Les drones tueurs de Poutine sont un peu genevois
Le Geran-3 constitue le drone le plus performant de l'arsenal russe à l'heure actuelle. Avec ses 200 kilos, cet appareil de près de trois mètres de long s'inspire du drone iranien Shahed-238. Le Kremlin lui attribue une autonomie de 1000 kilomètres. Cet appareil kamikaze est équipé d'un turboréacteur qui lui permet d'atteindre une vitesse de croisière de 300 à 370 km/h avec des pointes ou des piqués entre 500 et 600 km/h. Il s'avère ainsi trop rapide pour de nombreux systèmes de défense, ce qui en fait une menace importante.
Les services secrets ukrainiens du GUR ont examiné de près l'un de ces engins et ont découvert au moins 50 pièces fabriquées à l'étranger, en dépit des sanctions internationales. Le drone contient une grande quantité de composants microélectroniques chinois, étasuniens et européens. Parmi eux aussi: sept pièces de fabricants suisses.
Ce qu'en disent les entreprises concernées
Ces sept composants sont fabriqués par deux entreprises: ST Microelectronics, dont le siège se trouve dans le canton de Genève, et U-Blox, à Thalwil (ZH). On avait déjà trouvé des éléments de ces entreprises dans des modèles plus anciens.
Selon les révélations des services secrets, le Geran-3 contient une carte mémoire, quatre microcontrôleurs (des miniordinateurs) et un régulateur de tension de chez ST Microelectronics. U-Blox a, elle, fourni un module de réception des signaux GPS.
ST Microelectronics a déclaré au Blick fournir plus de 200 000 clients à travers le monde, toujours dans le respect de toutes les règles commerciales en vigueur. L'entreprise dit avoir instauré des mesures supplémentaires en 2022 dans l'optique de respecter les sanctions imposées à la Russie.
Fondée à l'EPFZ, U-Blox aurait également cessé toutes ses ventes vers la Russie, la Biélorussie et les territoires ukrainiens occupés – indépendamment des usages prévus – immédiatement après l'invasion de février 2022. C'est ce qu'a affirmé Sven Etzold, porte-parole de U-Blox, toujours au Blick. Récemment, l'entreprise a également décidé de ne plus traiter avec les membres de l'Union économique eurasienne. Il s'agit d'une zone de libre-échange avec la Russie, dont font notamment partie l'Arménie, le Kazakhstan et le Kirghizistan.
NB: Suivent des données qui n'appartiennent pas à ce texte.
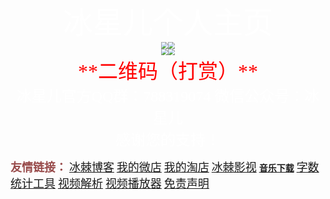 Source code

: <center><font face="黑体" size=7 color=#FFFFFF>冰星儿个人主页</font></center>



<center><img src="http://rippleicethorn.cn/icethornfiles/fuben/hb.jpg" style="zoom:67%;" /><img src="http://rippleicethorn.cn/icethornfiles/fuben/zfb.jpg" style="zoom:67%;" /></center>

<center><img src="http://rippleicethorn.cn/icethornfiles/fuben/wx.jpg" style="zoom:67%;" /><img src="http://rippleicethorn.cn/icethornfiles/fuben/qq.jpg" style="zoom:67%;" /></center>



<center><font face="华文琥珀" size=6 color=#FF0000>**二维码（打赏）**</font></center>

<center><font face="黑体" size=5 color=#FFFFFF>冰星儿官方QQ群：788319074 微信公众号：冰星儿 </font></center>
<center><font face="黑体" size=5 color=#FFFFFF>感谢您的支持！</font></center>

<font size=4 color=#984B4B>**友情链接：**</font>
[<font size=4>冰棘博客</font>](http://www.rippleicethorn.cn/icethornblog/)   [<font size=4>我的微店</font>](http://www.rippleicethorn.cn/mystores/Pictures/1.gif)   [<font size=4>我的淘店</font>](https://shop497879620.taobao.com/)   [<font size=4 >冰棘影视</font>](#)   [**音乐下载**](https://tool.liumingye.cn/music/)   [<font size=4 >字数统计工具</font>](http://www.rippleicethorn.cn/Etest.html)   [<font size=4>视频解析</font>](http://www.rippleicethorn.cn/videojx/index.html)   [<font size=4>视频播放器</font>](http://www.rippleicethorn.cn/videoplayer/?url=)   [<font size=4>免责声明</font>](http://www.rippleicethorn.cn/xieyi.html)  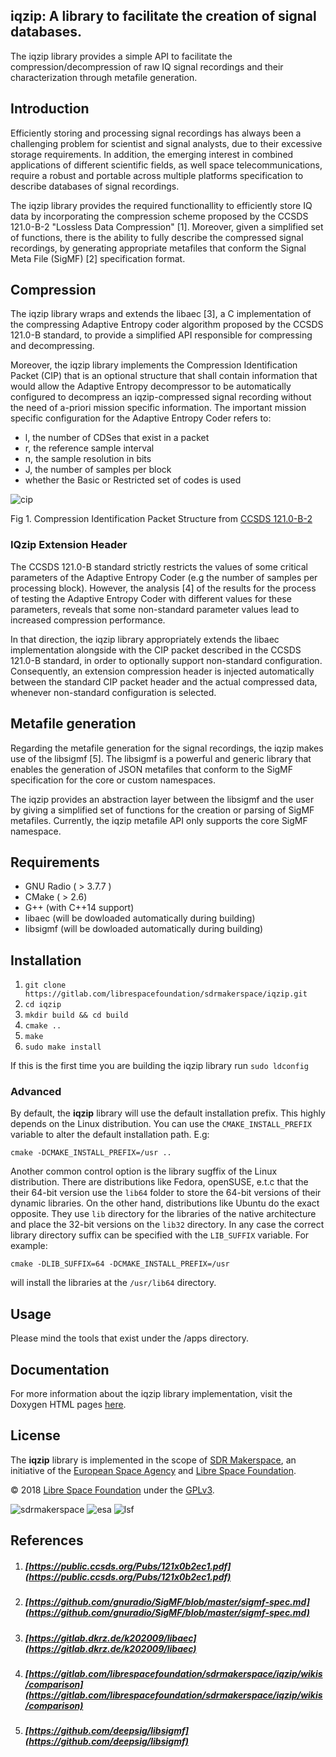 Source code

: ## iqzip: A library to facilitate the creation of signal databases.

The iqzip library provides a simple API to facilitate the compression/decompression of raw IQ signal recordings and their characterization through
metafile generation.

## Introduction
Efficiently storing and processing signal recordings has always been a challenging problem for scientist and signal analysts, due to their
excessive storage requirements. In addition, the emerging interest in combined applications of different scientific fields, as well
space telecommunications, require a robust and portable across multiple platforms specification to describe databases of signal recordings.

The iqzip library provides the required functionallity to efficiently store IQ data by incorporating the compression scheme proposed by the CCSDS
121.0-B-2 "Lossless Data Compression" [1]. Moreover, given a simplified set of functions, there is the
ability to fully describe the compressed signal recordings, by generating appropriate metafiles that conform the Signal Meta File (SigMF) [2] specification format.

## Compression

The iqzip library wraps and extends the libaec [3], a C implementation of the compressing Adaptive Entropy
coder algorithm proposed by the CCSDS 121.0-B standard, to provide a simplified API responsible for compressing and decompressing. 

Moreover, the iqzip library implements the Compression Identification Packet (CIP) that is an optional structure that shall contain information
that would allow the Adaptive Entropy decompressor to be automatically configured to decompress an iqzip-compressed signal recording without the need
of a-priori mission specific information. 
The important mission specific configuration for the Adaptive Entropy Coder refers to:
- l, the number of CDSes that exist in a packet
- r, the reference sample interval
- n, the sample resolution in bits
- J, the number of samples per block
- whether the Basic or Restricted set of codes is used

![cip](https://gitlab.com/librespacefoundation/sdrmakerspace/iqzip/wikis/uploads/b4a2fb65f29c6126040fd8b58e4f3226/cip.png)

Fig 1. Compression Identification Packet Structure from [CCSDS 121.0-B-2](https://public.ccsds.org/Pubs/121x0b2ec1.pdf)

### IQzip Extension Header

The CCSDS 121.0-B standard strictly restricts the values of some critical parameters of the Adaptive Entropy
Coder (e.g the number of samples per processing block). However, the analysis [4] of the results for the process of testing the Adaptive Entropy Coder with different values for these parameters, reveals that some non-standard parameter values lead to increased compression performance. 

In that direction, the iqzip library appropriately extends the libaec implementation alongside with the CIP packet described in the CCSDS 121.0-B standard, in order to optionally support non-standard configuration. Consequently, an extension compression header is injected automatically between the standard CIP packet header and the
actual compressed data, whenever non-standard configuration is selected.

## Metafile generation
Regarding the metafile generation for the signal recordings, the iqzip makes use of the libsigmf
[5]. The libsigmf is a powerful and generic library that enables the generation of JSON metafiles that
conform to the SigMF specification for the core or custom namespaces.  

The iqzip provides an abstraction layer between the libsigmf and the user by giving a simplified set of functions
for the creation or parsing of SigMF metafiles. Currently, the iqzip metafile API only supports the core SigMF namespace.

## Requirements
* GNU Radio ( > 3.7.7 )
* CMake ( > 2.6)
* G++ (with C++14 support)
* libaec (will be dowloaded automatically during building)
* libsigmf (will be dowloaded automatically during building)

## Installation

1. `git clone https://gitlab.com/librespacefoundation/sdrmakerspace/iqzip.git`
2. `cd iqzip`
3. `mkdir build && cd build`
4. `cmake ..`
5. `make`
6. `sudo make install`

If this is the first time you are building the iqzip library run
`sudo ldconfig`

### Advanced
By default, the **iqzip** library will use the default installation prefix.
This highly depends on the Linux distribution. You can use the `CMAKE_INSTALL_PREFIX`
variable to alter the default installation path.
E.g:

`cmake -DCMAKE_INSTALL_PREFIX=/usr ..`

Another common control option is the library sugffix of the Linux distribution.
There are distributions like Fedora, openSUSE, e.t.c that the their 64-bit version
use the `lib64` folder to store the 64-bit versions of their dynamic libraries.
On the other hand, distributions like Ubuntu do the exact opposite. They use
`lib` directory for the libraries of the native architecture and place the 32-bit versions
on the `lib32` directory. In any case the correct library directory suffix
can be specified with the `LIB_SUFFIX` variable. For example:

`cmake -DLIB_SUFFIX=64 -DCMAKE_INSTALL_PREFIX=/usr`

will install the libraries at the `/usr/lib64` directory.

## Usage
Please mind the tools that exist under the /apps directory.

## Documentation

For more information about the iqzip library implementation, visit the Doxygen HTML pages [here](https://librespacefoundation.gitlab.io/sdrmakerspace/iqzip).

## License
The **iqzip** library is implemented in the scope of [SDR Makerspace](https://sdrmaker.space/), an initiative of the [European Space Agency](https://esa.int) and [Libre Space Foundation](https://libre.space). 


&copy; 2018 [Libre Space Foundation](http://librespacefoundation.org) under the [GPLv3](LICENSE).

![sdrmakerspace](https://gitlab.com/librespacefoundation/sdrmakerspace/iqzip/wikis/uploads/5b652716f9ae39c444009ccdb8e337ba/sdrmakerspace.png)
![esa](https://gitlab.com/librespacefoundation/sdrmakerspace/iqzip/wikis/uploads/a51802d6b007ce52f67dc6ad58fb022b/esa.gif)
![lsf](https://gitlab.com/librespacefoundation/sdrmakerspace/iqzip/wikis/uploads/0efd910f4adfb62a67d6d048dbcac3ea/lsf.png)

## References
1. ##### [https://public.ccsds.org/Pubs/121x0b2ec1.pdf](https://public.ccsds.org/Pubs/121x0b2ec1.pdf)
2. ##### [https://github.com/gnuradio/SigMF/blob/master/sigmf-spec.md](https://github.com/gnuradio/SigMF/blob/master/sigmf-spec.md)
3. ##### [https://gitlab.dkrz.de/k202009/libaec](https://gitlab.dkrz.de/k202009/libaec)
4. ##### [https://gitlab.com/librespacefoundation/sdrmakerspace/iqzip/wikis/comparison](https://gitlab.com/librespacefoundation/sdrmakerspace/iqzip/wikis/comparison)
5. ##### [https://github.com/deepsig/libsigmf](https://github.com/deepsig/libsigmf)
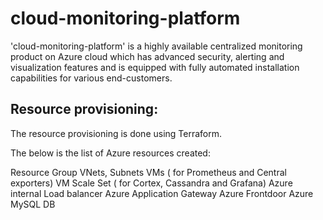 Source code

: # cloud-monitoring-platform
'cloud-monitoring-platform' is a highly available centralized monitoring product on Azure cloud which has advanced security, alerting and visualization features and is equipped with fully automated installation capabilities for various end-customers.

## Resource provisioning:
The resource provisioning is done using Terraform.

The below is the list of Azure resources created:

Resource Group
VNets, Subnets
VMs ( for Prometheus and Central exporters)
VM Scale Set ( for Cortex, Cassandra and Grafana)
Azure internal Load balancer
Azure Application Gateway
Azure Frontdoor
Azure MySQL DB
Selon U-Blox, plusieurs scénarios pourraient expliquer comment les pièces suisses se sont retrouvées dans les drones: soit elles ont été achetées avant l'entrée en vigueur des sanctions, soit elles proviennent des stocks de clients qui les ont vendues à la Russie. Elles pourraient aussi avoir été introduites clandestinement dans le pays ou avoir été retirées de produits civils finis tels que des trottinettes électriques ou des voitures pour être intégrées dans des systèmes d'armes.
Certains n'y croient pas
Pour le Vert zurichois Balthasar Glättli, cela ne suffit pas: il estime que la responsabilité incombe clairement aux entreprises en question.
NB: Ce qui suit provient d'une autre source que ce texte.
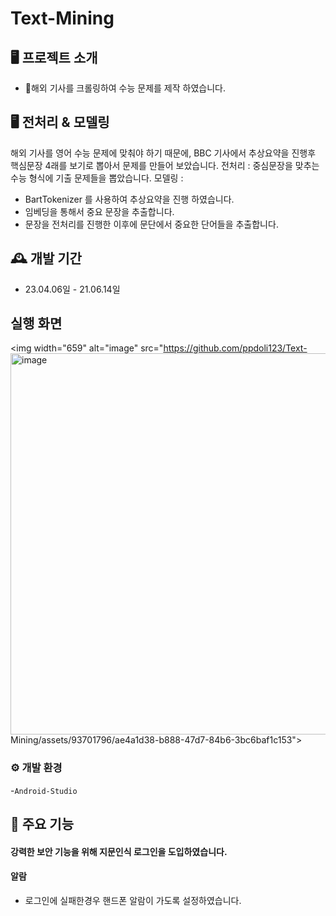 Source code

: # Text-Mining

## 🖥️ 프로젝트 소개
- 해외 기사를 크롤링하여 수능 문제를 제작 하였습니다.

  
## 🖥️ 전처리 & 모델링
해외 기사를 영어 수능 문제에 맞춰야 하기 때문에, BBC 기사에서 추상요약을 진행후 핵심문장 4래를 보기로 뽑아서 문제를 만들어 보았습니다.
전처리 : 중심문장을 맞추는 수능 형식에 기출 문제들을 뽑았습니다.
모델링 : 
- BartTokenizer 를 사용하여 추상요약을 진행 하였습니다.
- 임베딩을 통해서 중요 문장을 추출합니다.
- 문장을 전처리를 진행한 이후에 문단에서 중요한 단어들을 추출합니다.
  


## 🕰️ 개발 기간
* 23.04.06일 - 21.06.14일

## 실행 화면

<img width="659" alt="image" src="https://github.com/ppdoli123/Text-
<img width="610" alt="image" src="https://github.com/ppdoli123/Text-Mining/assets/93701796/27657af5-ed67-44ef-9fe0-b38574f325fb">
Mining/assets/93701796/ae4a1d38-b888-47d7-84b6-3bc6baf1c153">

### ⚙️ 개발 환경
-`Android-Studio`

## 📌 주요 기능
#### 강력한 보안 기능을 위해 지문인식 로그인을 도입하였습니다.
#### 알람
- 로그인에 실패한경우 핸드폰 알람이 가도록 설정하였습니다. 
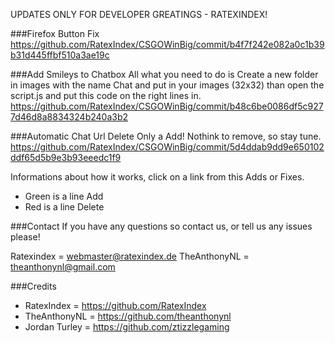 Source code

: UPDATES ONLY FOR DEVELOPER GREATINGS - RATEXINDEX!

###Firefox Button Fix
https://github.com/RatexIndex/CSGOWinBig/commit/b4f7f242e082a0c1b39b31d445ffbf510a3ae19c

###Add Smileys to Chatbox
All what you need to do is Create a new folder in images with the name Chat and put in your images (32x32) than open the script.js and put this code on the right lines in.
https://github.com/RatexIndex/CSGOWinBig/commit/b48c6be0086df5c9277d46d8a8834324b240a3b2

###Automatic Chat Url Delete
Only a Add! Nothink to remove, so stay tune.
https://github.com/RatexIndex/CSGOWinBig/commit/5d4ddab9dd9e650102ddf65d5b9e3b93eeedc1f9


Informations about how it works, click on a link from this Adds or Fixes.
* Green is a line Add
* Red is a line Delete






###Contact
If you have any questions so contact us, or tell us any issues please! 

Ratexindex = webmaster@ratexindex.de
TheAnthonyNL =  theanthonynl@gmail.com

###Credits
* RatexIndex = https://github.com/RatexIndex
* TheAnthonyNL = https://github.com/theanthonynl
* Jordan Turley = https://github.com/ztizzlegaming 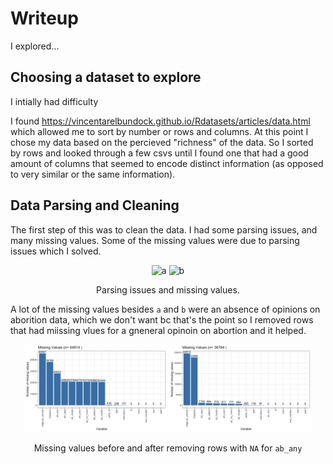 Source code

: # Writeup

I explored...

## Choosing a dataset to explore

I intially had difficulty 

I found https://vincentarelbundock.github.io/Rdatasets/articles/data.html which allowed me to sort by number or rows and columns. At this point I chose my data based on the percieved "richness" of the data. So I sorted by rows and looked through a few csvs until I found one that had a good amount of columns that seemed to encode distinct information (as opposed to very similar or the same information).

## Data Parsing and Cleaning

The first step of this was to clean the data. I had some parsing issues, and many missing values. Some of the missing values were due to parsing issues which I solved.

<div align="center">
  <img height="300" alt="a" src="https://user-images.githubusercontent.com/53503018/136717881-14b7d002-cada-4171-ad32-cdaab5aa4298.png">
  <img height="300" alt="b" src="https://user-images.githubusercontent.com/53503018/136717883-aa207ceb-00b2-4259-bd9d-8323d594e036.png">
  <p>Parsing issues and missing values.</p>
</div>

A lot of the missing values besides `a` and `b` were an absence of opinions on aborition data, which we don't want bc that's the point so I removed rows that had miissing vlues for a gneneral opinoin on abortion and it helped.

<div align="center">
  <img width="45%" alt="d" src="./missing_na_a.png">
  <img width="45%" alt="e" src="./missing_na_b.png">

  <p>Missing values before and after removing rows with <code>NA</code> for <code>ab_any</code></p>
</div>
Le conseiller national milite depuis des années contre les ventes d'armes à l'étranger. Il appelle aussi à un durcissement des réglementations en matière d'exportation. Il y a trois ans déjà, des chercheurs britanniques avaient révélé la présence de composants suisses dans des armes russes, a expliqué Balthasar Glättli au Blick:
Le parlementaire bénéficie du soutien de son collègue socialiste Fabian Molina. Cet autre Zurichois estime que la responsabilité incombe également au Secrétariat d'Etat à l'économie (Seco). Et que les sanctions existantes doivent à tout prix s'appliquer de manière cohérente. Par ailleurs, les entreprises suisses doivent prendre au sérieux leur devoir de diligence afin de ne pas soutenir la guerre menée par le Kremlin:
L'Occident touché grâce à la technologie suisse
Les drones russes constituent un danger majeur, et pas seulement pour l'Ukraine. On y retrouve régulièrement des composants suisses. Des puces ont également été décelées dans les appareils de reconnaissance Gebera, récemment abattus en Pologne.
Devant l'ONU, Volodymyr Zelensky a mis en garde la semaine dernière contre le danger croissant que représentent ce genre d'attaques. Le monde assiste actuellement à une course à l'armement risquée dans le domaine des drones, qui voit apparaître des engins toujours plus meurtriers. Ceux-ci pourraient également toucher des cibles en Occident, a averti le chef d'Etat ukrainien.